[TASK MATERIAL Boundary: Start]

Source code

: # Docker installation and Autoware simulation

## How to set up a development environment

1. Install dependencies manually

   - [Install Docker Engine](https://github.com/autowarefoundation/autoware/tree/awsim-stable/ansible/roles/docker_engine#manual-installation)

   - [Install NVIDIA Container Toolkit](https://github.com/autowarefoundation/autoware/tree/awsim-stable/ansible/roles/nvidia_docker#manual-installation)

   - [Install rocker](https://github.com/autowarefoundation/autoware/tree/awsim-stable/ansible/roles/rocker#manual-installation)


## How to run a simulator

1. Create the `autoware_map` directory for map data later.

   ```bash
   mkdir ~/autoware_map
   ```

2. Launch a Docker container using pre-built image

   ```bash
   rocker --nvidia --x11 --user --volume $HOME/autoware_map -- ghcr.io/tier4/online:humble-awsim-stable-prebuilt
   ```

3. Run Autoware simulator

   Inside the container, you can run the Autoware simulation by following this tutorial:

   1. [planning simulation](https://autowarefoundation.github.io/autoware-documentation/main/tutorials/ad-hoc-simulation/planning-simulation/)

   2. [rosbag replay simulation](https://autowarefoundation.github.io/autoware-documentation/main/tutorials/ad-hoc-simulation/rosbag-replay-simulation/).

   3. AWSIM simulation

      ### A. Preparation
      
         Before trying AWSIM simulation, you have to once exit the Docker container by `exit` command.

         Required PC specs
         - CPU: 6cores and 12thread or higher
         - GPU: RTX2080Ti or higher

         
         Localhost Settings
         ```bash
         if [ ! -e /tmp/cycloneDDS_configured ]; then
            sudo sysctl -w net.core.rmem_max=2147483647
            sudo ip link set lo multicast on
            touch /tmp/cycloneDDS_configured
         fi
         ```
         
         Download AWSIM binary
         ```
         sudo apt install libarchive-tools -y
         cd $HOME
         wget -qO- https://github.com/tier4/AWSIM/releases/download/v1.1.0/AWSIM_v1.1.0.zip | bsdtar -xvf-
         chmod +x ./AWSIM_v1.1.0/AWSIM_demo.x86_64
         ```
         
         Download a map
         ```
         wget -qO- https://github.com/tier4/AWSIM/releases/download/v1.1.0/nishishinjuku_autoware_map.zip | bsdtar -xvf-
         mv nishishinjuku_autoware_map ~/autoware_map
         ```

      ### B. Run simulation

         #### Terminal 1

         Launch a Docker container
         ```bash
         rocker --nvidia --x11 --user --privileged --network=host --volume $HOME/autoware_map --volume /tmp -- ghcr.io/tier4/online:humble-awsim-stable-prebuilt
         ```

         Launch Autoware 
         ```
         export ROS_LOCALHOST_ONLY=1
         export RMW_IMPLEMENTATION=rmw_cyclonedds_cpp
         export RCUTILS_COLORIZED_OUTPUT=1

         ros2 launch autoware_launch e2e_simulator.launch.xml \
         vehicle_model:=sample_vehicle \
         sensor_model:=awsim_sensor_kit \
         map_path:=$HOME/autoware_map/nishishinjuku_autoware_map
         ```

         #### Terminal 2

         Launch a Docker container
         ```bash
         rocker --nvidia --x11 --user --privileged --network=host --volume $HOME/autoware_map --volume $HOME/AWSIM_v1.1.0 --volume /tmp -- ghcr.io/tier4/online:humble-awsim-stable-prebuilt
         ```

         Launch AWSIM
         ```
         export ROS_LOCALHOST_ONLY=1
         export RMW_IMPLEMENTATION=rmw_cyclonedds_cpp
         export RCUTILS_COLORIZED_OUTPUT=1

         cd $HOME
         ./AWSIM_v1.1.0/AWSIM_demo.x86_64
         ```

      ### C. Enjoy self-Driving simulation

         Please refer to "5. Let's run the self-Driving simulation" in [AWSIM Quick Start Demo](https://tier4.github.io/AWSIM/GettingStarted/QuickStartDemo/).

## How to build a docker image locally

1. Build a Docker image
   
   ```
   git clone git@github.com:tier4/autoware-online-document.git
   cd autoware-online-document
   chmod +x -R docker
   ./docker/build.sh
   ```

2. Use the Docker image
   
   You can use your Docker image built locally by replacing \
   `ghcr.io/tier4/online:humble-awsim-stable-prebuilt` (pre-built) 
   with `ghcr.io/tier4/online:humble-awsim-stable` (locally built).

[TASK MATERIAL Boundary: End]
[TASK MATERIAL Boundary: Start]

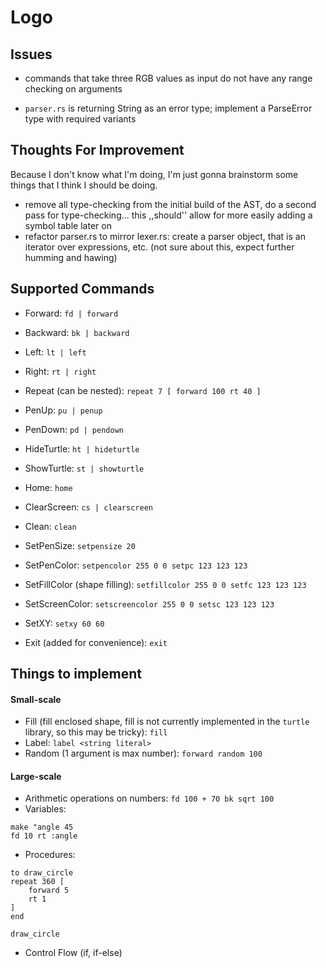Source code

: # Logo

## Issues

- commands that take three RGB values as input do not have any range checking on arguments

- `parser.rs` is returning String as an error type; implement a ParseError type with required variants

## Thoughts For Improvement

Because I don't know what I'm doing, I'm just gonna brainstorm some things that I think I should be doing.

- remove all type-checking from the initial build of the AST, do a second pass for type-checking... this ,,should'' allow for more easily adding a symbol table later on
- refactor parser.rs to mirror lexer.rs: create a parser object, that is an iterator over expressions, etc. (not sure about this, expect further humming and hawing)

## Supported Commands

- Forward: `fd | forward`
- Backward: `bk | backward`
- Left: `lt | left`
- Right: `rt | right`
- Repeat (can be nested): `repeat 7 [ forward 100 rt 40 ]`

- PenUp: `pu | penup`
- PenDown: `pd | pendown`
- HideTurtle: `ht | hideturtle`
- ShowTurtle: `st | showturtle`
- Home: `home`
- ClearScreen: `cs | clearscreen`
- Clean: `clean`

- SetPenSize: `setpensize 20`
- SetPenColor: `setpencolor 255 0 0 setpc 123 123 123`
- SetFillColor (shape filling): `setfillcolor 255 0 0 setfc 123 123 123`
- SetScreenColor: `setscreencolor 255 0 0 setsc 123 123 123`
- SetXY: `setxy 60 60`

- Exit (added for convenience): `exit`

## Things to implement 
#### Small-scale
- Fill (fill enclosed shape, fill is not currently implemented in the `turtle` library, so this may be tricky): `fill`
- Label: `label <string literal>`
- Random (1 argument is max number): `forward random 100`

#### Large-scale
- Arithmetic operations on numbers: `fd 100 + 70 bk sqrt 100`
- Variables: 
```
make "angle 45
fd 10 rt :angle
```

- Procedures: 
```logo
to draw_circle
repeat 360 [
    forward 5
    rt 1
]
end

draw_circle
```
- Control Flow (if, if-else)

[TASK MATERIAL Boundary: End]
[TASK MATERIAL Boundary: Start]

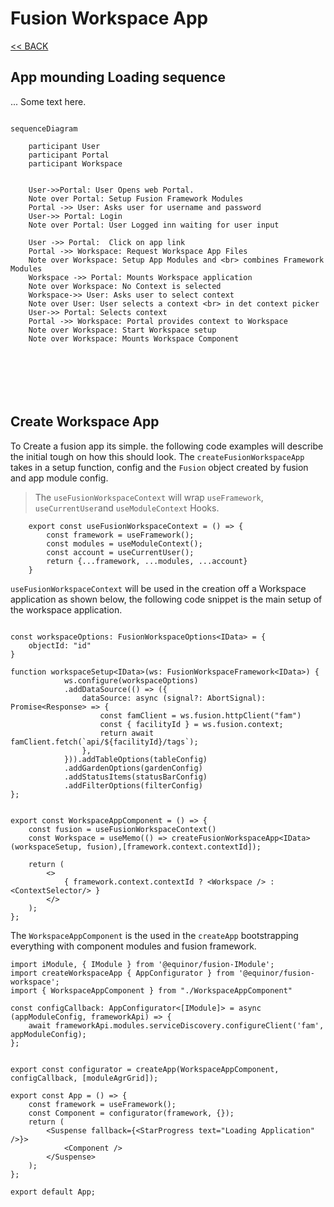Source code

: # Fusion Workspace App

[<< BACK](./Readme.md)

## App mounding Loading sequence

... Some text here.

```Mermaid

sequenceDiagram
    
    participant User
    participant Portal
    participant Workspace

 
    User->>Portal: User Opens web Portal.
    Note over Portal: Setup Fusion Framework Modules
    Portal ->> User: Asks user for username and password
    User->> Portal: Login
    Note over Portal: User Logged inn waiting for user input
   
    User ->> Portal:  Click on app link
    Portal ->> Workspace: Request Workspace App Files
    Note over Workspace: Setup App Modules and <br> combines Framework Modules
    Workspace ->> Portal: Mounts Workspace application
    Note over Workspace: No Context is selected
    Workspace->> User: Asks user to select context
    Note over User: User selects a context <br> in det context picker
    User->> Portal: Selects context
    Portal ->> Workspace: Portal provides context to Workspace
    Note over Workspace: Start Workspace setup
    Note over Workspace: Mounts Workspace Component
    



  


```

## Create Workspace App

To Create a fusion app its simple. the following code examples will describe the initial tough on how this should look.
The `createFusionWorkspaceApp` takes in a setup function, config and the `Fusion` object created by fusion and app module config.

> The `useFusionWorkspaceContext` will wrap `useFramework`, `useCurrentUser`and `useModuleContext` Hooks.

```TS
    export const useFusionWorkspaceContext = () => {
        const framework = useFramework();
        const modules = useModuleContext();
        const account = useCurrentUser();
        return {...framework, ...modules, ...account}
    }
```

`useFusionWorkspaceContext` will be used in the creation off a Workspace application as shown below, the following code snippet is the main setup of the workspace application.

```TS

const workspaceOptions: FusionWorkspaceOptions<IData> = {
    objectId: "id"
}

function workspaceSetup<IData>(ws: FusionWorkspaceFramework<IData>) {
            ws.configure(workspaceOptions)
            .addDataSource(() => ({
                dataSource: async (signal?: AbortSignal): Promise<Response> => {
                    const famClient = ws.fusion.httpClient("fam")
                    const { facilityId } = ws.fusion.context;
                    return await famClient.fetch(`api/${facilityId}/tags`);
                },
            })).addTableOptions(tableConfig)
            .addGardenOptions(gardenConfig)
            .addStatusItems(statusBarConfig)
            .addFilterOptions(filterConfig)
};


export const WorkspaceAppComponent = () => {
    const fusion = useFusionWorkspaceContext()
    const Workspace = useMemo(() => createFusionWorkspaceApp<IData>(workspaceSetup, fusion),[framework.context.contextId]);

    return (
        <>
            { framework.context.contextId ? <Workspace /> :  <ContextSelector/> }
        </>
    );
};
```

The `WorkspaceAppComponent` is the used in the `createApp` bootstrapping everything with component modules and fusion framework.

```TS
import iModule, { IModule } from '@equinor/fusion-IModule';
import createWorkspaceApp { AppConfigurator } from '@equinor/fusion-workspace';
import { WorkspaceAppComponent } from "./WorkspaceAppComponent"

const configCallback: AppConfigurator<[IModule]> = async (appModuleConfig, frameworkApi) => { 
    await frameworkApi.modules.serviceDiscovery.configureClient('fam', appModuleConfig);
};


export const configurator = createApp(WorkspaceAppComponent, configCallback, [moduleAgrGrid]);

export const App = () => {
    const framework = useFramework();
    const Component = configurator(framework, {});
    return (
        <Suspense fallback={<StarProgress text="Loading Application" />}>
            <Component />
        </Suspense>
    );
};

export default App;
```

[TASK MATERIAL Boundary: End]

=== AIM OF THE TASK ===
Whenever a line above contains "releases", copy that line.

=== REPLY TO THE TASK ===
         wget -qO- https://github.com/tier4/AWSIM/releases/download/v1.1.0/AWSIM_v1.1.0.zip | bsdtar -xvf-
         wget -qO- https://github.com/tier4/AWSIM/releases/download/v1.1.0/nishishinjuku_autoware_map.zip | bsdtar -xvf-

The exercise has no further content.